**WHAT YOU SHOULD DO:**
Copy out all lines in the data below containing the string "classification".

(Excerpts from a dataset)
--

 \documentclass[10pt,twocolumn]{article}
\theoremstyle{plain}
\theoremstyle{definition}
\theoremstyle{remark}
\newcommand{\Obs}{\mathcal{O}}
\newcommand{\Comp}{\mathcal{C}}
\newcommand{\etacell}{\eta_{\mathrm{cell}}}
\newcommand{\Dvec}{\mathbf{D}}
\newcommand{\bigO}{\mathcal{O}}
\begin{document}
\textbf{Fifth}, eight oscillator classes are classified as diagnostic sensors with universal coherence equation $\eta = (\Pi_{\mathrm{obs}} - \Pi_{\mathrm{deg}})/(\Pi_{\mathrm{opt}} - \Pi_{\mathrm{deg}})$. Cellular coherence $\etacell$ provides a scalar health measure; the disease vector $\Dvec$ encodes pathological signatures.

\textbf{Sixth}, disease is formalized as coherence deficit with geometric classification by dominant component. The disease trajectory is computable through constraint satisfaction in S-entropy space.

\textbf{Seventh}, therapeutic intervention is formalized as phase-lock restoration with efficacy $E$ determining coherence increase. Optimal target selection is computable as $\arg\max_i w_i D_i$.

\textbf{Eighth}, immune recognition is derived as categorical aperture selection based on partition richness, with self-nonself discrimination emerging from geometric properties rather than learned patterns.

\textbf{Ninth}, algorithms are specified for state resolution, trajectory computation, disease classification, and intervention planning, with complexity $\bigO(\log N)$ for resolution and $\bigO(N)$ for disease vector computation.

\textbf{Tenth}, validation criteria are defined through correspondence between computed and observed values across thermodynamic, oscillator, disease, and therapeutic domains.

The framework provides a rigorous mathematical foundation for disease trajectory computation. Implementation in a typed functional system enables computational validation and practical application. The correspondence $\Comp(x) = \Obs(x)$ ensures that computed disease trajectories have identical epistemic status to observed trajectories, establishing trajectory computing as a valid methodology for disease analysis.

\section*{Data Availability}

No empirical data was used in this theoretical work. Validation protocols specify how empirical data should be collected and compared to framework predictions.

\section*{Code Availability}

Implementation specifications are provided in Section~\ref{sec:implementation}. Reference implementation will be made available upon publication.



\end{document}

--

**EXERCISE SOLUTION:**
\textbf{Sixth}, disease is formalized as coherence deficit with geometric classification by dominant component. The disease trajectory is computable through constraint satisfaction in S-entropy space.
\textbf{Ninth}, algorithms are specified for state resolution, trajectory computation, disease classification, and intervention planning, with complexity $\bigO(\log N)$ for resolution and $\bigO(N)$ for disease vector computation.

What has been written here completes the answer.